= Task details =
Write out all of the entries that follow, word for word, but skip the pictures.

-------------------------

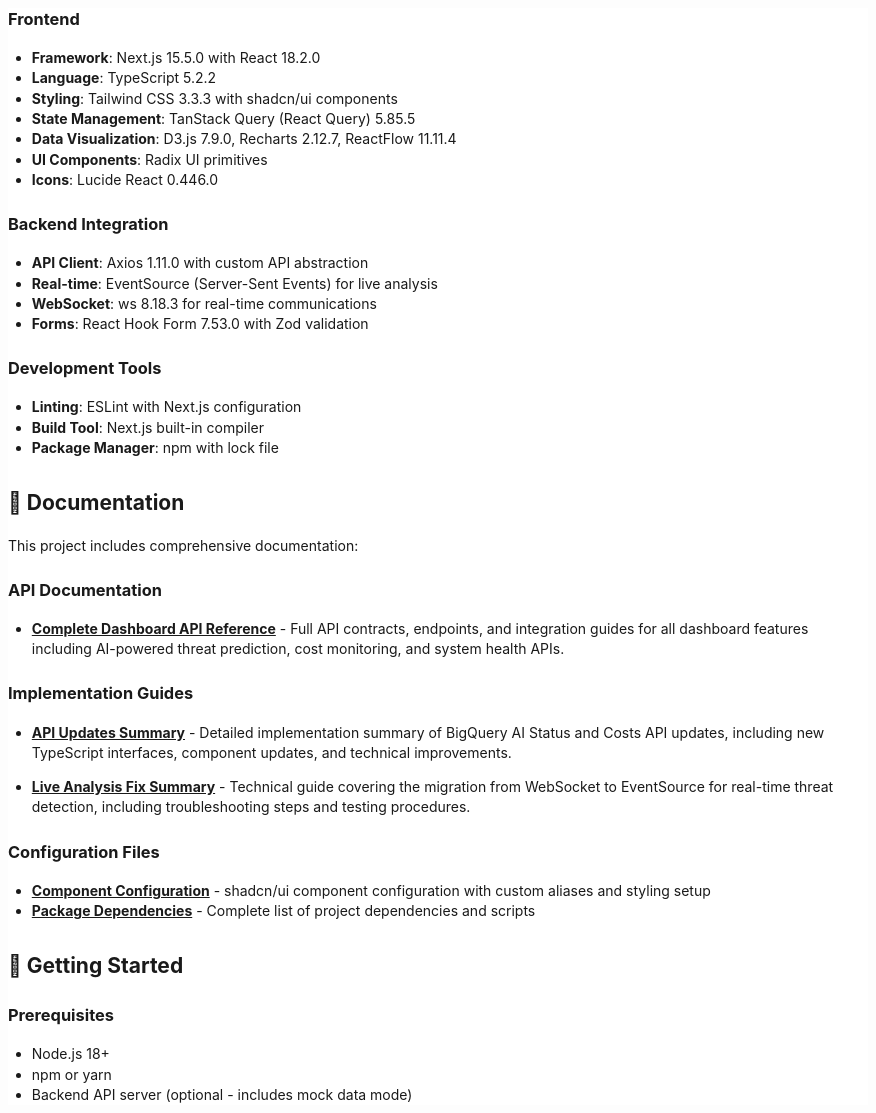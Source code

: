 ### Frontend
- **Framework**: Next.js 15.5.0 with React 18.2.0
- **Language**: TypeScript 5.2.2
- **Styling**: Tailwind CSS 3.3.3 with shadcn/ui components
- **State Management**: TanStack Query (React Query) 5.85.5
- **Data Visualization**: D3.js 7.9.0, Recharts 2.12.7, ReactFlow 11.11.4
- **UI Components**: Radix UI primitives
- **Icons**: Lucide React 0.446.0

### Backend Integration
- **API Client**: Axios 1.11.0 with custom API abstraction
- **Real-time**: EventSource (Server-Sent Events) for live analysis
- **WebSocket**: ws 8.18.3 for real-time communications
- **Forms**: React Hook Form 7.53.0 with Zod validation

### Development Tools
- **Linting**: ESLint with Next.js configuration
- **Build Tool**: Next.js built-in compiler
- **Package Manager**: npm with lock file

## 📖 Documentation

This project includes comprehensive documentation:

### API Documentation
- **[Complete Dashboard API Reference](./components/dashboard/dashboard-api.md)** - Full API contracts, endpoints, and integration guides for all dashboard features including AI-powered threat prediction, cost monitoring, and system health APIs.

### Implementation Guides
- **[API Updates Summary](./API_UPDATES_SUMMARY.md)** - Detailed implementation summary of BigQuery AI Status and Costs API updates, including new TypeScript interfaces, component updates, and technical improvements.

- **[Live Analysis Fix Summary](./LIVE_ANALYSIS_FIX_SUMMARY.md)** - Technical guide covering the migration from WebSocket to EventSource for real-time threat detection, including troubleshooting steps and testing procedures.

### Configuration Files
- **[Component Configuration](./components.json)** - shadcn/ui component configuration with custom aliases and styling setup
- **[Package Dependencies](./package.json)** - Complete list of project dependencies and scripts

## 🚀 Getting Started

### Prerequisites
- Node.js 18+ 
- npm or yarn
- Backend API server (optional - includes mock data mode)
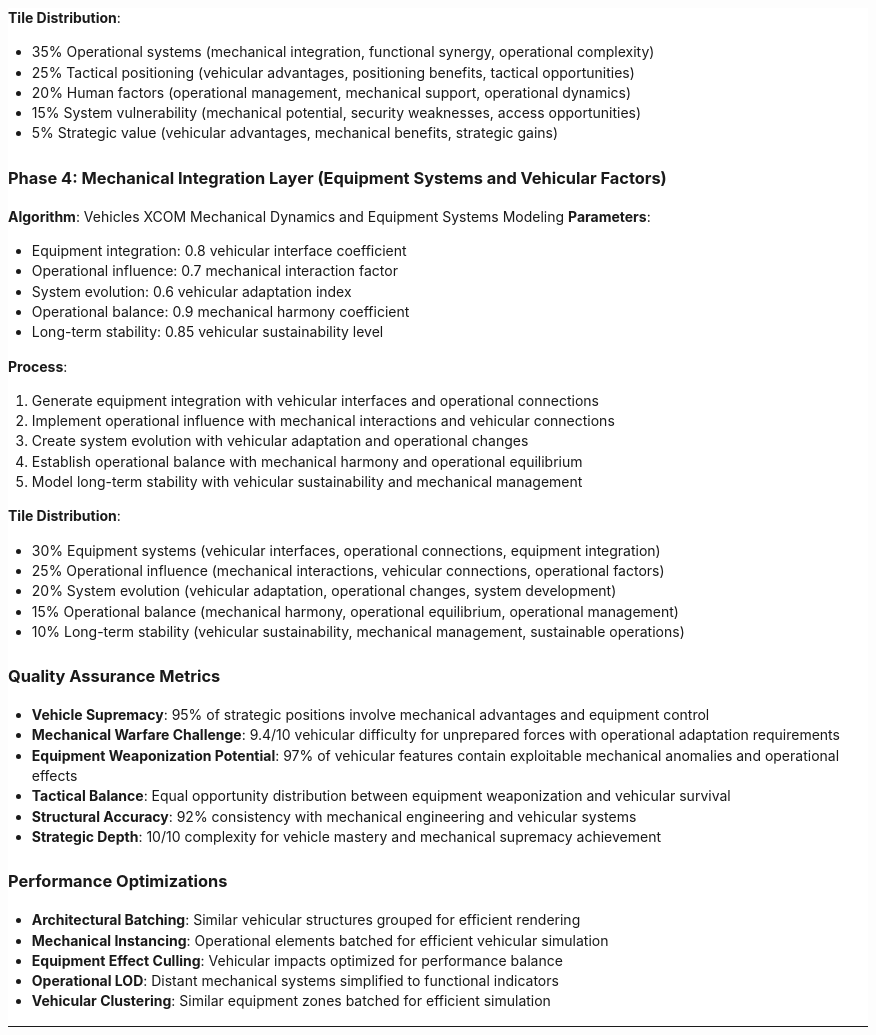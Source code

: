 **Tile Distribution**:
- 35% Operational systems (mechanical integration, functional synergy, operational complexity)
- 25% Tactical positioning (vehicular advantages, positioning benefits, tactical opportunities)
- 20% Human factors (operational management, mechanical support, operational dynamics)
- 15% System vulnerability (mechanical potential, security weaknesses, access opportunities)
- 5% Strategic value (vehicular advantages, mechanical benefits, strategic gains)

### Phase 4: Mechanical Integration Layer (Equipment Systems and Vehicular Factors)
**Algorithm**: Vehicles XCOM Mechanical Dynamics and Equipment Systems Modeling
**Parameters**:
- Equipment integration: 0.8 vehicular interface coefficient
- Operational influence: 0.7 mechanical interaction factor
- System evolution: 0.6 vehicular adaptation index
- Operational balance: 0.9 mechanical harmony coefficient
- Long-term stability: 0.85 vehicular sustainability level

**Process**:
1. Generate equipment integration with vehicular interfaces and operational connections
2. Implement operational influence with mechanical interactions and vehicular connections
3. Create system evolution with vehicular adaptation and operational changes
4. Establish operational balance with mechanical harmony and operational equilibrium
5. Model long-term stability with vehicular sustainability and mechanical management

**Tile Distribution**:
- 30% Equipment systems (vehicular interfaces, operational connections, equipment integration)
- 25% Operational influence (mechanical interactions, vehicular connections, operational factors)
- 20% System evolution (vehicular adaptation, operational changes, system development)
- 15% Operational balance (mechanical harmony, operational equilibrium, operational management)
- 10% Long-term stability (vehicular sustainability, mechanical management, sustainable operations)

### Quality Assurance Metrics
- **Vehicle Supremacy**: 95% of strategic positions involve mechanical advantages and equipment control
- **Mechanical Warfare Challenge**: 9.4/10 vehicular difficulty for unprepared forces with operational adaptation requirements
- **Equipment Weaponization Potential**: 97% of vehicular features contain exploitable mechanical anomalies and operational effects
- **Tactical Balance**: Equal opportunity distribution between equipment weaponization and vehicular survival
- **Structural Accuracy**: 92% consistency with mechanical engineering and vehicular systems
- **Strategic Depth**: 10/10 complexity for vehicle mastery and mechanical supremacy achievement

### Performance Optimizations
- **Architectural Batching**: Similar vehicular structures grouped for efficient rendering
- **Mechanical Instancing**: Operational elements batched for efficient vehicular simulation
- **Equipment Effect Culling**: Vehicular impacts optimized for performance balance
- **Operational LOD**: Distant mechanical systems simplified to functional indicators
- **Vehicular Clustering**: Similar equipment zones batched for efficient simulation

---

-------------------------

= Exercise solution =
Source code

: ### Frontend
- **Framework**: Next.js 15.5.0 with React 18.2.0
- **Language**: TypeScript 5.2.2
- **Styling**: Tailwind CSS 3.3.3 with shadcn/ui components
- **State Management**: TanStack Query (React Query) 5.85.5
- **Data Visualization**: D3.js 7.9.0, Recharts 2.12.7, ReactFlow 11.11.4
- **UI Components**: Radix UI primitives
- **Icons**: Lucide React 0.446.0

### Backend Integration
- **API Client**: Axios 1.11.0 with custom API abstraction
- **Real-time**: EventSource (Server-Sent Events) for live analysis
- **WebSocket**: ws 8.18.3 for real-time communications
- **Forms**: React Hook Form 7.53.0 with Zod validation

### Development Tools
- **Linting**: ESLint with Next.js configuration
- **Build Tool**: Next.js built-in compiler
- **Package Manager**: npm with lock file

## 📖 Documentation

This project includes comprehensive documentation:

### API Documentation
- **[Complete Dashboard API Reference](./components/dashboard/dashboard-api.md)** - Full API contracts, endpoints, and integration guides for all dashboard features including AI-powered threat prediction, cost monitoring, and system health APIs.

### Implementation Guides
- **[API Updates Summary](./API_UPDATES_SUMMARY.md)** - Detailed implementation summary of BigQuery AI Status and Costs API updates, including new TypeScript interfaces, component updates, and technical improvements.

- **[Live Analysis Fix Summary](./LIVE_ANALYSIS_FIX_SUMMARY.md)** - Technical guide covering the migration from WebSocket to EventSource for real-time threat detection, including troubleshooting steps and testing procedures.

### Configuration Files
- **[Component Configuration](./components.json)** - shadcn/ui component configuration with custom aliases and styling setup
- **[Package Dependencies](./package.json)** - Complete list of project dependencies and scripts

## 🚀 Getting Started

### Prerequisites
- Node.js 18+ 
- npm or yarn
- Backend API server (optional - includes mock data mode)
Source code

: **Tile Distribution**:
- 35% Operational systems (mechanical integration, functional synergy, operational complexity)
- 25% Tactical positioning (vehicular advantages, positioning benefits, tactical opportunities)
- 20% Human factors (operational management, mechanical support, operational dynamics)
- 15% System vulnerability (mechanical potential, security weaknesses, access opportunities)
- 5% Strategic value (vehicular advantages, mechanical benefits, strategic gains)

### Phase 4: Mechanical Integration Layer (Equipment Systems and Vehicular Factors)
**Algorithm**: Vehicles XCOM Mechanical Dynamics and Equipment Systems Modeling
**Parameters**:
- Equipment integration: 0.8 vehicular interface coefficient
- Operational influence: 0.7 mechanical interaction factor
- System evolution: 0.6 vehicular adaptation index
- Operational balance: 0.9 mechanical harmony coefficient
- Long-term stability: 0.85 vehicular sustainability level

**Process**:
1. Generate equipment integration with vehicular interfaces and operational connections
2. Implement operational influence with mechanical interactions and vehicular connections
3. Create system evolution with vehicular adaptation and operational changes
4. Establish operational balance with mechanical harmony and operational equilibrium
5. Model long-term stability with vehicular sustainability and mechanical management

**Tile Distribution**:
- 30% Equipment systems (vehicular interfaces, operational connections, equipment integration)
- 25% Operational influence (mechanical interactions, vehicular connections, operational factors)
- 20% System evolution (vehicular adaptation, operational changes, system development)
- 15% Operational balance (mechanical harmony, operational equilibrium, operational management)
- 10% Long-term stability (vehicular sustainability, mechanical management, sustainable operations)

### Quality Assurance Metrics
- **Vehicle Supremacy**: 95% of strategic positions involve mechanical advantages and equipment control
- **Mechanical Warfare Challenge**: 9.4/10 vehicular difficulty for unprepared forces with operational adaptation requirements
- **Equipment Weaponization Potential**: 97% of vehicular features contain exploitable mechanical anomalies and operational effects
- **Tactical Balance**: Equal opportunity distribution between equipment weaponization and vehicular survival
- **Structural Accuracy**: 92% consistency with mechanical engineering and vehicular systems
- **Strategic Depth**: 10/10 complexity for vehicle mastery and mechanical supremacy achievement

### Performance Optimizations
- **Architectural Batching**: Similar vehicular structures grouped for efficient rendering
- **Mechanical Instancing**: Operational elements batched for efficient vehicular simulation
- **Equipment Effect Culling**: Vehicular impacts optimized for performance balance
- **Operational LOD**: Distant mechanical systems simplified to functional indicators
- **Vehicular Clustering**: Similar equipment zones batched for efficient simulation

---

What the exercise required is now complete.